**Task goal:**
Keep the wording of every entry intact in your copy, and omit the pictures.

**Stored dataset items:**
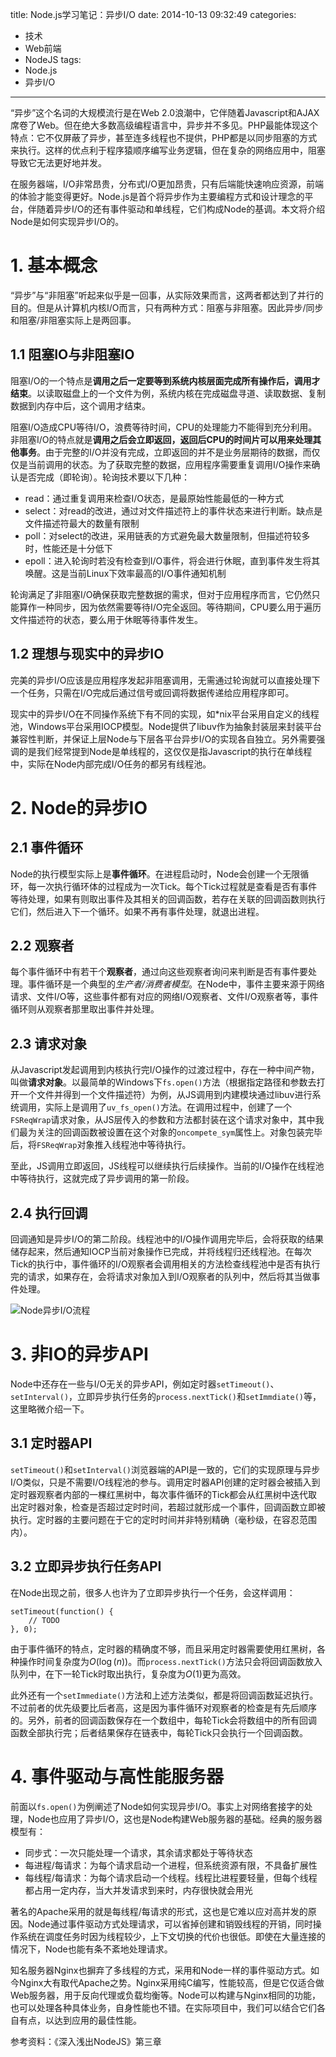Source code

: title: Node.js学习笔记：异步I/O
date: 2014-10-13 09:32:49
categories:
- 技术
- Web前端
- NodeJS
tags:
- Node.js
- 异步I/O
---

“异步”这个名词的大规模流行是在Web 2.0浪潮中，它伴随着Javascript和AJAX席卷了Web。但在绝大多数高级编程语言中，异步并不多见。PHP最能体现这个特点：它不仅屏蔽了异步，甚至连多线程也不提供，PHP都是以同步阻塞的方式来执行。这样的优点利于程序猿顺序编写业务逻辑，但在复杂的网络应用中，阻塞导致它无法更好地并发。

在服务器端，I/O非常昂贵，分布式I/O更加昂贵，只有后端能快速响应资源，前端的体验才能变得更好。Node.js是首个将异步作为主要编程方式和设计理念的平台，伴随着异步I/O的还有事件驱动和单线程，它们构成Node的基调。本文将介绍Node是如何实现异步I/O的。

<!-- more -->

# 1. 基本概念

“异步”与“非阻塞”听起来似乎是一回事，从实际效果而言，这两者都达到了并行的目的。但是从计算机内核I/O而言，只有两种方式：阻塞与非阻塞。因此异步/同步和阻塞/非阻塞实际上是两回事。

## 1.1 阻塞IO与非阻塞IO

阻塞I/O的一个特点是**调用之后一定要等到系统内核层面完成所有操作后，调用才结束**。以读取磁盘上的一个文件为例，系统内核在完成磁盘寻道、读取数据、复制数据到内存中后，这个调用才结束。

阻塞I/O造成CPU等待I/O，浪费等待时间，CPU的处理能力不能得到充分利用。非阻塞I/O的特点就是**调用之后会立即返回，返回后CPU的时间片可以用来处理其他事务**。由于完整的I/O并没有完成，立即返回的并不是业务层期待的数据，而仅仅是当前调用的状态。为了获取完整的数据，应用程序需要重复调用I/O操作来确认是否完成（即轮询）。轮询技术要以下几种：

* read：通过重复调用来检查I/O状态，是最原始性能最低的一种方式
* select：对read的改进，通过对文件描述符上的事件状态来进行判断。缺点是文件描述符最大的数量有限制
* poll：对select的改进，采用链表的方式避免最大数量限制，但描述符较多时，性能还是十分低下
* epoll：进入轮询时若没有检查到I/O事件，将会进行休眠，直到事件发生将其唤醒。这是当前Linux下效率最高的I/O事件通知机制

轮询满足了非阻塞I/O确保获取完整数据的需求，但对于应用程序而言，它仍然只能算作一种同步，因为依然需要等待I/O完全返回。等待期间，CPU要么用于遍历文件描述符的状态，要么用于休眠等待事件发生。

## 1.2 理想与现实中的异步IO

完美的异步I/O应该是应用程序发起非阻塞调用，无需通过轮询就可以直接处理下一个任务，只需在I/O完成后通过信号或回调将数据传递给应用程序即可。

现实中的异步I/O在不同操作系统下有不同的实现，如\*nix平台采用自定义的线程池，Windows平台采用IOCP模型。Node提供了libuv作为抽象封装层来封装平台兼容性判断，并保证上层Node与下层各平台异步I/O的实现各自独立。另外需要强调的是我们经常提到Node是单线程的，这仅仅是指Javascript的执行在单线程中，实际在Node内部完成I/O任务的都另有线程池。

# 2. Node的异步IO

## 2.1 事件循环

Node的执行模型实际上是**事件循环**。在进程启动时，Node会创建一个无限循环，每一次执行循环体的过程成为一次Tick。每个Tick过程就是查看是否有事件等待处理，如果有则取出事件及其相关的回调函数，若存在关联的回调函数则执行它们，然后进入下一个循环。如果不再有事件处理，就退出进程。

## 2.2 观察者

每个事件循环中有若干个**观察者**，通过向这些观察者询问来判断是否有事件要处理。事件循环是一个典型的*生产者/消费者模型*。在Node中，事件主要来源于网络请求、文件I/O等，这些事件都有对应的网络I/O观察者、文件I/O观察者等，事件循环则从观察者那里取出事件并处理。

## 2.3 请求对象

从Javascript发起调用到内核执行完I/O操作的过渡过程中，存在一种中间产物，叫做**请求对象**。以最简单的Windows下`fs.open()`方法（根据指定路径和参数去打开一个文件并得到一个文件描述符）为例，从JS调用到内建模块通过libuv进行系统调用，实际上是调用了`uv_fs_open()`方法。在调用过程中，创建了一个`FSReqWrap`请求对象，从JS层传入的参数和方法都封装在这个请求对象中，其中我们最为关注的回调函数被设置在这个对象的`oncompete_sym`属性上。对象包装完毕后，将`FSReqWrap`对象推入线程池中等待执行。

至此，JS调用立即返回，JS线程可以继续执行后续操作。当前的I/O操作在线程池中等待执行，这就完成了异步调用的第一阶段。

## 2.4 执行回调

回调通知是异步I/O的第二阶段。线程池中的I/O操作调用完毕后，会将获取的结果储存起来，然后通知IOCP当前对象操作已完成，并将线程归还线程池。在每次Tick的执行中，事件循环的I/O观察者会调用相关的方法检查线程池中是否有执行完的请求，如果存在，会将请求对象加入到I/O观察者的队列中，然后将其当做事件处理。

![Node异步I/O流程](http://raytaylorlin-blog.oss-cn-shenzhen.aliyuncs.com/image%2Fnodejs%2FNode%E5%BC%82%E6%AD%A5IO%E6%B5%81%E7%A8%8B.jpg)

# 3. 非IO的异步API

Node中还存在一些与I/O无关的异步API，例如定时器`setTimeout()`、`setInterval()`，立即异步执行任务的`process.nextTick()`和`setImmdiate()`等，这里略微介绍一下。

## 3.1 定时器API

`setTimeout()`和`setInterval()`浏览器端的API是一致的，它们的实现原理与异步I/O类似，只是不需要I/O线程池的参与。调用定时器API创建的定时器会被插入到定时器观察者内部的一棵红黑树中，每次事件循环的Tick都会从红黑树中迭代取出定时器对象，检查是否超过定时时间，若超过就形成一个事件，回调函数立即被执行。定时器的主要问题在于它的定时时间并非特别精确（毫秒级，在容忍范围内）。

## 3.2 立即异步执行任务API

在Node出现之前，很多人也许为了立即异步执行一个任务，会这样调用：

    setTimeout(function() {
        // TODO
    }, 0);

由于事件循环的特点，定时器的精确度不够，而且采用定时器需要使用红黑树，各种操作时间复杂度为$O(\log (n))$。而`process.nextTick()`方法只会将回调函数放入队列中，在下一轮Tick时取出执行，复杂度为$O(1)$更为高效。

此外还有一个`setImmediate()`方法和上述方法类似，都是将回调函数延迟执行。不过前者的优先级要比后者高，这是因为事件循环对观察者的检查是有先后顺序的。另外，前者的回调函数保存在一个数组中，每轮Tick会将数组中的所有回调函数全部执行完；后者结果保存在链表中，每轮Tick只会执行一个回调函数。

# 4. 事件驱动与高性能服务器

前面以`fs.open()`为例阐述了Node如何实现异步I/O。事实上对网络套接字的处理，Node也应用了异步I/O，这也是Node构建Web服务器的基础。经典的服务器模型有：

* 同步式：一次只能处理一个请求，其余请求都处于等待状态
* 每进程/每请求：为每个请求启动一个进程，但系统资源有限，不具备扩展性
* 每线程/每请求：为每个请求启动一个线程。线程比进程要轻量，但每个线程都占用一定内存，当大并发请求到来时，内存很快就会用光

著名的Apache采用的就是每线程/每请求的形式，这也是它难以应对高并发的原因。Node通过事件驱动方式处理请求，可以省掉创建和销毁线程的开销，同时操作系统在调度任务时因为线程较少，上下文切换的代价也很低。即使在大量连接的情况下，Node也能有条不紊地处理请求。

知名服务器Nginx也摒弃了多线程的方式，采用和Node一样的事件驱动方式。如今Nginx大有取代Apache之势。Nginx采用纯C编写，性能较高，但是它仅适合做Web服务器，用于反向代理或负载均衡等。Node可以构建与Nginx相同的功能，也可以处理各种具体业务，自身性能也不错。在实际项目中，我们可以结合它们各自有点，以达到应用的最佳性能。

参考资料：《深入浅出NodeJS》第三章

**Answer space:**
Source code

: title: Node.js学习笔记：异步I/O
date: 2014-10-13 09:32:49
categories:
- 技术
- Web前端
- NodeJS
tags:
- Node.js
- 异步I/O
---

“异步”这个名词的大规模流行是在Web 2.0浪潮中，它伴随着Javascript和AJAX席卷了Web。但在绝大多数高级编程语言中，异步并不多见。PHP最能体现这个特点：它不仅屏蔽了异步，甚至连多线程也不提供，PHP都是以同步阻塞的方式来执行。这样的优点利于程序猿顺序编写业务逻辑，但在复杂的网络应用中，阻塞导致它无法更好地并发。

在服务器端，I/O非常昂贵，分布式I/O更加昂贵，只有后端能快速响应资源，前端的体验才能变得更好。Node.js是首个将异步作为主要编程方式和设计理念的平台，伴随着异步I/O的还有事件驱动和单线程，它们构成Node的基调。本文将介绍Node是如何实现异步I/O的。

<!-- more -->

# 1. 基本概念

“异步”与“非阻塞”听起来似乎是一回事，从实际效果而言，这两者都达到了并行的目的。但是从计算机内核I/O而言，只有两种方式：阻塞与非阻塞。因此异步/同步和阻塞/非阻塞实际上是两回事。

## 1.1 阻塞IO与非阻塞IO

阻塞I/O的一个特点是**调用之后一定要等到系统内核层面完成所有操作后，调用才结束**。以读取磁盘上的一个文件为例，系统内核在完成磁盘寻道、读取数据、复制数据到内存中后，这个调用才结束。

阻塞I/O造成CPU等待I/O，浪费等待时间，CPU的处理能力不能得到充分利用。非阻塞I/O的特点就是**调用之后会立即返回，返回后CPU的时间片可以用来处理其他事务**。由于完整的I/O并没有完成，立即返回的并不是业务层期待的数据，而仅仅是当前调用的状态。为了获取完整的数据，应用程序需要重复调用I/O操作来确认是否完成（即轮询）。轮询技术要以下几种：

* read：通过重复调用来检查I/O状态，是最原始性能最低的一种方式
* select：对read的改进，通过对文件描述符上的事件状态来进行判断。缺点是文件描述符最大的数量有限制
* poll：对select的改进，采用链表的方式避免最大数量限制，但描述符较多时，性能还是十分低下
* epoll：进入轮询时若没有检查到I/O事件，将会进行休眠，直到事件发生将其唤醒。这是当前Linux下效率最高的I/O事件通知机制

轮询满足了非阻塞I/O确保获取完整数据的需求，但对于应用程序而言，它仍然只能算作一种同步，因为依然需要等待I/O完全返回。等待期间，CPU要么用于遍历文件描述符的状态，要么用于休眠等待事件发生。

## 1.2 理想与现实中的异步IO

完美的异步I/O应该是应用程序发起非阻塞调用，无需通过轮询就可以直接处理下一个任务，只需在I/O完成后通过信号或回调将数据传递给应用程序即可。

现实中的异步I/O在不同操作系统下有不同的实现，如\*nix平台采用自定义的线程池，Windows平台采用IOCP模型。Node提供了libuv作为抽象封装层来封装平台兼容性判断，并保证上层Node与下层各平台异步I/O的实现各自独立。另外需要强调的是我们经常提到Node是单线程的，这仅仅是指Javascript的执行在单线程中，实际在Node内部完成I/O任务的都另有线程池。

# 2. Node的异步IO

## 2.1 事件循环

Node的执行模型实际上是**事件循环**。在进程启动时，Node会创建一个无限循环，每一次执行循环体的过程成为一次Tick。每个Tick过程就是查看是否有事件等待处理，如果有则取出事件及其相关的回调函数，若存在关联的回调函数则执行它们，然后进入下一个循环。如果不再有事件处理，就退出进程。

## 2.2 观察者

每个事件循环中有若干个**观察者**，通过向这些观察者询问来判断是否有事件要处理。事件循环是一个典型的*生产者/消费者模型*。在Node中，事件主要来源于网络请求、文件I/O等，这些事件都有对应的网络I/O观察者、文件I/O观察者等，事件循环则从观察者那里取出事件并处理。

## 2.3 请求对象

从Javascript发起调用到内核执行完I/O操作的过渡过程中，存在一种中间产物，叫做**请求对象**。以最简单的Windows下`fs.open()`方法（根据指定路径和参数去打开一个文件并得到一个文件描述符）为例，从JS调用到内建模块通过libuv进行系统调用，实际上是调用了`uv_fs_open()`方法。在调用过程中，创建了一个`FSReqWrap`请求对象，从JS层传入的参数和方法都封装在这个请求对象中，其中我们最为关注的回调函数被设置在这个对象的`oncompete_sym`属性上。对象包装完毕后，将`FSReqWrap`对象推入线程池中等待执行。

至此，JS调用立即返回，JS线程可以继续执行后续操作。当前的I/O操作在线程池中等待执行，这就完成了异步调用的第一阶段。

## 2.4 执行回调

回调通知是异步I/O的第二阶段。线程池中的I/O操作调用完毕后，会将获取的结果储存起来，然后通知IOCP当前对象操作已完成，并将线程归还线程池。在每次Tick的执行中，事件循环的I/O观察者会调用相关的方法检查线程池中是否有执行完的请求，如果存在，会将请求对象加入到I/O观察者的队列中，然后将其当做事件处理。

![Node异步I/O流程](http://raytaylorlin-blog.oss-cn-shenzhen.aliyuncs.com/image%2Fnodejs%2FNode%E5%BC%82%E6%AD%A5IO%E6%B5%81%E7%A8%8B.jpg)

# 3. 非IO的异步API

Node中还存在一些与I/O无关的异步API，例如定时器`setTimeout()`、`setInterval()`，立即异步执行任务的`process.nextTick()`和`setImmdiate()`等，这里略微介绍一下。

## 3.1 定时器API

`setTimeout()`和`setInterval()`浏览器端的API是一致的，它们的实现原理与异步I/O类似，只是不需要I/O线程池的参与。调用定时器API创建的定时器会被插入到定时器观察者内部的一棵红黑树中，每次事件循环的Tick都会从红黑树中迭代取出定时器对象，检查是否超过定时时间，若超过就形成一个事件，回调函数立即被执行。定时器的主要问题在于它的定时时间并非特别精确（毫秒级，在容忍范围内）。

## 3.2 立即异步执行任务API

在Node出现之前，很多人也许为了立即异步执行一个任务，会这样调用：

    setTimeout(function() {
        // TODO
    }, 0);

由于事件循环的特点，定时器的精确度不够，而且采用定时器需要使用红黑树，各种操作时间复杂度为$O(\log (n))$。而`process.nextTick()`方法只会将回调函数放入队列中，在下一轮Tick时取出执行，复杂度为$O(1)$更为高效。

此外还有一个`setImmediate()`方法和上述方法类似，都是将回调函数延迟执行。不过前者的优先级要比后者高，这是因为事件循环对观察者的检查是有先后顺序的。另外，前者的回调函数保存在一个数组中，每轮Tick会将数组中的所有回调函数全部执行完；后者结果保存在链表中，每轮Tick只会执行一个回调函数。

# 4. 事件驱动与高性能服务器

前面以`fs.open()`为例阐述了Node如何实现异步I/O。事实上对网络套接字的处理，Node也应用了异步I/O，这也是Node构建Web服务器的基础。经典的服务器模型有：

* 同步式：一次只能处理一个请求，其余请求都处于等待状态
* 每进程/每请求：为每个请求启动一个进程，但系统资源有限，不具备扩展性
* 每线程/每请求：为每个请求启动一个线程。线程比进程要轻量，但每个线程都占用一定内存，当大并发请求到来时，内存很快就会用光

著名的Apache采用的就是每线程/每请求的形式，这也是它难以应对高并发的原因。Node通过事件驱动方式处理请求，可以省掉创建和销毁线程的开销，同时操作系统在调度任务时因为线程较少，上下文切换的代价也很低。即使在大量连接的情况下，Node也能有条不紊地处理请求。

知名服务器Nginx也摒弃了多线程的方式，采用和Node一样的事件驱动方式。如今Nginx大有取代Apache之势。Nginx采用纯C编写，性能较高，但是它仅适合做Web服务器，用于反向代理或负载均衡等。Node可以构建与Nginx相同的功能，也可以处理各种具体业务，自身性能也不错。在实际项目中，我们可以结合它们各自有点，以达到应用的最佳性能。

参考资料：《深入浅出NodeJS》第三章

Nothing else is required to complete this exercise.